El Papa confía en su inocencia 

“El Papa siempre ha apoyado a las víctimas y sabe que ésta es también mi firme posición”, aseguró el cardenal en una entrevista en el Vatican Insider –un medio italiano que se ocupa de la información vaticana- tras su última comparecencia ante la Comisión Real.

 

Negó que tuviera intención alguna de renunciar a su cometido en el Vaticano. Y así lo confirmó después el entonces portavoz del Vaticano, Federico Lombardi, quien aseguró que el Papa tenía “total confianza” en Pell, ya que desde sus primeras acciones como arzobispo, asumió "una fuerte posición contra los abusos sexuales”.

 

A su llegada a Roma, no faltaron las voces desde medios vaticanos que alegaban que toda implicación en estos asuntos respondía a una campaña de desprestigio, como años atrás habían atacado al cardenal Bertone –secretario de Estado con Ratzinger- para acabar con el buen nombre de Benedicto XVI. Pell venía a reformar el lodazal de las cuentas vaticanas y encontraría resistencias.

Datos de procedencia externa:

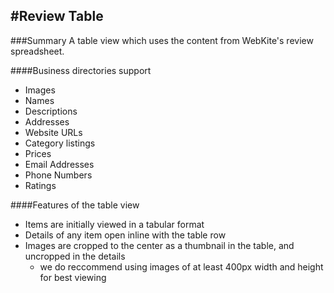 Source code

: #Review Table
---
###Summary
A table view which uses the content from WebKite's review spreadsheet.

####Business directories support
* Images
* Names
* Descriptions
* Addresses
* Website URLs
* Category listings
* Prices
* Email Addresses
* Phone Numbers
* Ratings

####Features of the table view
* Items are initially viewed in a tabular format
* Details of any item open inline with the table row
* Images are cropped to the center as a thumbnail in the table, and uncropped in the details
	* we do reccommend using images of at least 400px width and height for best viewing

Dificultades para controlar las finanzas

Cuando tomó posesión en la Secretaría de Economía, los diferentes dicasterios (organismos de la curia romana) no presentaban sus presupuestos. Los años de la corrupción de la banca vaticana parecían haber pasado su peor momento durante los 80 y los 90, pero aún había cientos de millones que no figuraban en los registros contables. Pell le encargó un informe a Price Waterhouse Coopers (PWC) sobre el estado de las finanzas de la Santa Sede, aunque nunca se realizó.

 

En abril del año pasado la Santa Sede emitió un comunicado en el que informaba de que el contrato con PWC quedaba cancelado, justificando que “había que estudiar algunas cláusulas y sus modalidades de ejecución”, por lo que no era posible continuar con los trabajos. En paralelo, la Secretaría de Economía dejaría también de gestionar el patrimonio del Vaticano, que pasaba de nuevo a depender de forma independiente del APSA, el órgano que administra el patrimonio.

 

Según comentaristas vaticanos, la Secretaría de Estado de la Santa Sede, el órgano que realmente concentra el poder intramuros, se oponía a que el dicasterio de Pell aglutinara todo el control económico del Vaticano. El cardenal australiano ya había manifestado que era consciente de que tendría oponentes, mientras que el presidente del APSA, Domenico Calcagno, aseguró que estaba “confuso” ante los planes del nuevo enviado.

 

Pell se había ganado fama de buen gestor en su país, aplicando –por ejemplo- valores de mercado a las propiedades inmobiliarias de la Iglesia. Algo impensable en Italia, donde la Santa Sede acumula propiedades por valor de unos 4.000 millones de euros –según el libro Avarizia de Emiliano Fittipaldi-, pero por las que no paga nada o cifras meramente simbólicas.

 

El cardenal Pell es un firme defensor de la economía de mercado, lejos de las palabras de Francisco (“la tiranía del dinero lleva al desprecio del otro”), se ve implicado en asuntos de pederastia y ni siquiera tiene una sintonía total con el pontífice en el aspecto doctrinal: fue uno de los 13 cardenales firmantes de una carta crítica con los postulados de Francisco durante el pasado Sínodo de la familia. ¿Entonces por qué el Papa le otorgó tal poder?

 

Es una afirmación que circula, pero que pocos como Francesca Chaouqui, imputada en el llamado Vatileaks 2 –el escándalo por la filtración de documentos de la comisión vaticana COSEA para el control de las finanzas- se atreven a sostener públicamente: “como salvoconducto para abandonar Australia”.

 

Chaouqui ha mantenido decenas de afirmaciones rocambolescas desde que hace un año se desató aquel caso. Pero tampoco nadie ha respondido a la pregunta que se hacía la comentarista Kristina Keaneally en The Guardian: “¿no hay otra persona capaz de limpiar las cuentas vaticanas?”

 

Precisamente el libro de Fittipaldi desvelaba que el cardenal australiano había gastado cerca de medio millón de euros en una sastrería y que desde su llegada al Vaticano se había convertido en uno de los principales ejemplos del derroche. A sus 75 años, Pell podría renunciar legalmente a sus cometidos, pero desde el Vaticano ya han asegurado que su tarea tiene una duración quinquenal y que no finalizará antes de 2019. Como una legislatura.